Place $1 on red and $2 on black. Ball lands on red. Next bet is $1 on red again because red won previously but place $4 on black (doubling your previous bet because you lost).
Ball lands on black this time.
Next bet is $1 on black and $2 on red and so on.
It would seem that you are mitigating your losses as you win. What do you think of this strategy? Does it change the game in any way?
ANSWER: The key problem with betting red and black at the same time is that when one of the zeroes turns up, you lose both bets. That happens an average of once per 19 spins of the wheel, and it's too much to overcome. Too many roulette players do not take those zeroes into consideration when they wager on those outside propositions.
The end result of those zeroes appearing is that over a long period, the house will keep an average of 5.26 percent of your total wagers. That's the same house edge as if you were betting only red, or only black. It doesn't matter what wagering system you use, the house edge is always going to be there. These games cannot be changed in any way by your betting methods. The house edge is always 5.26 percent except in the case of “surrender,” which some casinos allow.
Surrender means that on the outside bets of red/black, high/low or even/odd if those zeroes show the casino will only take half your bet. This rule cuts the house edge in half.
OK, let’s do a breakdown of your starting wagers, $1 on red and $2 on black, and imagine a sequence of 38 spins in which each number turns up once. Since your wagers total $3, in those 38 spins, you are risking $114.
On each of the 18 red numbers, you keep your $1 bet and get $1 in winnings, so that at the end of the trial you have $36 resulting from your red bets. On each of the 18 black numbers, you keep you $2 bet and get $2 in winnings, giving you $72 resulting from your bets on black. You lose both bets on the green numbers, 0 and 00.

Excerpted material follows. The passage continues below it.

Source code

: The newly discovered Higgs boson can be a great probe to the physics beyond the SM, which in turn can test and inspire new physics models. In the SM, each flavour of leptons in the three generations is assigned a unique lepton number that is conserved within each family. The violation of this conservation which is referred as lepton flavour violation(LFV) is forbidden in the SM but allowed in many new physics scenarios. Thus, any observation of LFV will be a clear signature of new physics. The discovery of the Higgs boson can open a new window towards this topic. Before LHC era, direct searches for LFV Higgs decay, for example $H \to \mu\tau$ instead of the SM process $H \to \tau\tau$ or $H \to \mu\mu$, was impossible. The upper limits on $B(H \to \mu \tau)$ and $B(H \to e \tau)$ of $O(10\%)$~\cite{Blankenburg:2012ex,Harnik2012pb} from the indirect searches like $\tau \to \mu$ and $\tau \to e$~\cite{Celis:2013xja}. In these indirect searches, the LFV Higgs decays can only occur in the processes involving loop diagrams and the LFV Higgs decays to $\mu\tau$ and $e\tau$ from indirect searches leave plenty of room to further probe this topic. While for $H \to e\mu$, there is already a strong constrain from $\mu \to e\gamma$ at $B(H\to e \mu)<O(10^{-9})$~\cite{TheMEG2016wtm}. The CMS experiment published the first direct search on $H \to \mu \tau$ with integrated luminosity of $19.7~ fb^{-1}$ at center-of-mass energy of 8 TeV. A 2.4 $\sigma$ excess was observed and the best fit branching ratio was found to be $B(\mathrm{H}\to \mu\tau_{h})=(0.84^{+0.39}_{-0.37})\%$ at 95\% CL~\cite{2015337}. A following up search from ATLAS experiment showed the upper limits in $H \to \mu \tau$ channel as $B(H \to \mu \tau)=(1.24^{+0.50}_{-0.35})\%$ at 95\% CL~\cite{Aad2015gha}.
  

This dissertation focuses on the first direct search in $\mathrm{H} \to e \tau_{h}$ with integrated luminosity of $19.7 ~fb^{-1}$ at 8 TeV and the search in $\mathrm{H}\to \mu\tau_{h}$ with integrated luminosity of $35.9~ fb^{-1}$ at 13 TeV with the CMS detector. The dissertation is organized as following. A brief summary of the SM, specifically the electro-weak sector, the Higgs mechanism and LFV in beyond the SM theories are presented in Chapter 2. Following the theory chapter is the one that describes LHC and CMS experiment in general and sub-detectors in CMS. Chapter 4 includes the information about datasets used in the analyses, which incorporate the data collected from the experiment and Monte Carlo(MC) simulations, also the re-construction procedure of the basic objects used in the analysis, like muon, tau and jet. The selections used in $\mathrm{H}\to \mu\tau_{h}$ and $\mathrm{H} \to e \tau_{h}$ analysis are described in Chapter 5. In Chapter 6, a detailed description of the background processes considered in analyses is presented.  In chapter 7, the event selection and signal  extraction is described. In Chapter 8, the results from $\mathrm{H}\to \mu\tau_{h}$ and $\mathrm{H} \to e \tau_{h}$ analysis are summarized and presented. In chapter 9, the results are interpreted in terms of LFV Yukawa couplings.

That means you have $108 of your original $114. The house has taken $6. Divide the house’s $6 by $114, then multiply by 100 to convert to percent, and you see the house has kept 5.26 percent of your money. I wish there were a way to get around this but there isn’t.
What if you reduce each wager by $1, leaving you with a $1 bet on black and no bet on red? Now in our 38-number sequence you risk only $38. On the 18 black numbers, you keep your $1 bet and get $1 in winnings for a total of $36. You lose on the other 20 numbers.
So at the end of the sequence, you have $36 of your original $38. The house has $2, and as you’ve probably deduced, that comes to 5.26 percent. Again, you have no way to get around the house edge.
Whether you bet $1 on red and $2 on black, or just reduce to $1 on black, the house keeps an average of 5.26 percent of your wagers. However, with the reduced wager, you have less money at risk so that in dollars, your average losses are smaller.
I do recommend that when you sit down to play roulette, you ask the dealer if the casino offers surrender. Then those outside bets become more attractive than the inside bets where there is no surrender.
Luckily, roulette is a leisurely game, so the number of decisions you face is limited. A blackjack player will usually play twice as many decisions as a roulette player.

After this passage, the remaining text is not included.